[What is required]:
Look for the word "configuration" in the records, and copy each line where it appears.

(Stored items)
'''

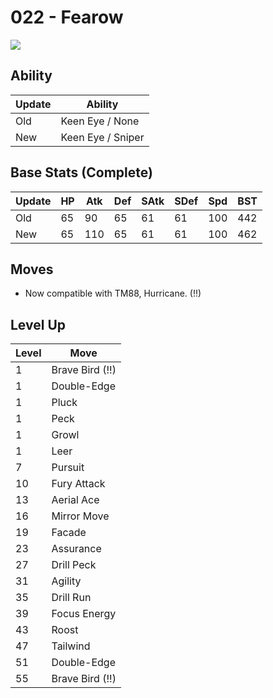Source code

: # 022 - Fearow
![][022]

## Ability

Update | Ability
---    | ---
Old    | Keen Eye / None
New    | Keen Eye / Sniper

## Base Stats (Complete)

Update | HP | Atk | Def | SAtk | SDef | Spd | BST
---    | ---| --- | --- | ---  | ---  | --- | ---
Old    | 65 |  90 |  65 |  61  |  61  |  100  |  442
New    | 65 |  110 |  65 |  61  |  61  |  100  |  462

## Moves

 - Now compatible with TM88, Hurricane. (!!)

## Level Up

Level | Move
---   | ---
  1   | Brave Bird (!!)
  1   | Double-Edge
  1   | Pluck
  1   | Peck
  1   | Growl
  1   | Leer
  7   | Pursuit
 10   | Fury Attack
 13   | Aerial Ace
 16   | Mirror Move
 19   | Facade
 23   | Assurance
 27   | Drill Peck
 31   | Agility
 35   | Drill Run
 39   | Focus Energy
 43   | Roost
 47   | Tailwind
 51   | Double-Edge
 55   | Brave Bird (!!)



[022]: ../img/pokemon/022.png
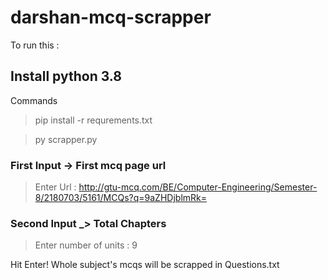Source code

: # darshan-mcq-scrapper

To run this : 
## Install python 3.8

Commands
>pip install -r requrements.txt

>py scrapper.py

### First Input -> First mcq page url
>Enter Url : http://gtu-mcq.com/BE/Computer-Engineering/Semester-8/2180703/5161/MCQs?q=9aZHDjblmRk=
### Second Input _> Total Chapters
>Enter number of units : 9


Hit Enter! Whole subject's mcqs will be scrapped in Questions.txt
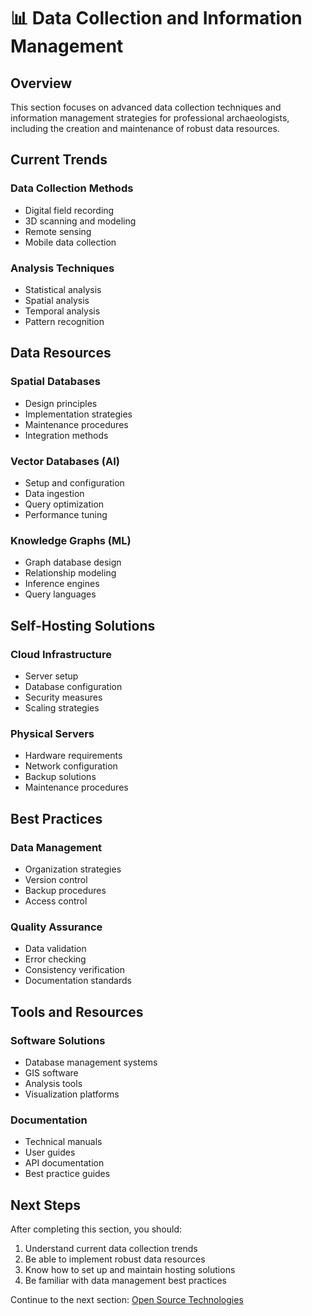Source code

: # 📊 Data Collection and Information Management

## Overview

This section focuses on advanced data collection techniques and information management strategies for professional archaeologists, including the creation and maintenance of robust data resources.

## Current Trends

### Data Collection Methods
- Digital field recording
- 3D scanning and modeling
- Remote sensing
- Mobile data collection

### Analysis Techniques
- Statistical analysis
- Spatial analysis
- Temporal analysis
- Pattern recognition

## Data Resources

### Spatial Databases
- Design principles
- Implementation strategies
- Maintenance procedures
- Integration methods

### Vector Databases (AI)
- Setup and configuration
- Data ingestion
- Query optimization
- Performance tuning

### Knowledge Graphs (ML)
- Graph database design
- Relationship modeling
- Inference engines
- Query languages

## Self-Hosting Solutions

### Cloud Infrastructure
- Server setup
- Database configuration
- Security measures
- Scaling strategies

### Physical Servers
- Hardware requirements
- Network configuration
- Backup solutions
- Maintenance procedures

## Best Practices

### Data Management
- Organization strategies
- Version control
- Backup procedures
- Access control

### Quality Assurance
- Data validation
- Error checking
- Consistency verification
- Documentation standards

## Tools and Resources

### Software Solutions
- Database management systems
- GIS software
- Analysis tools
- Visualization platforms

### Documentation
- Technical manuals
- User guides
- API documentation
- Best practice guides

## Next Steps

After completing this section, you should:
1. Understand current data collection trends
2. Be able to implement robust data resources
3. Know how to set up and maintain hosting solutions
4. Be familiar with data management best practices

Continue to the next section: [Open Source Technologies](../professionals/open-source.md)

'''

[Solution to the problem]:
- Setup and configuration
- Database configuration
- Network configuration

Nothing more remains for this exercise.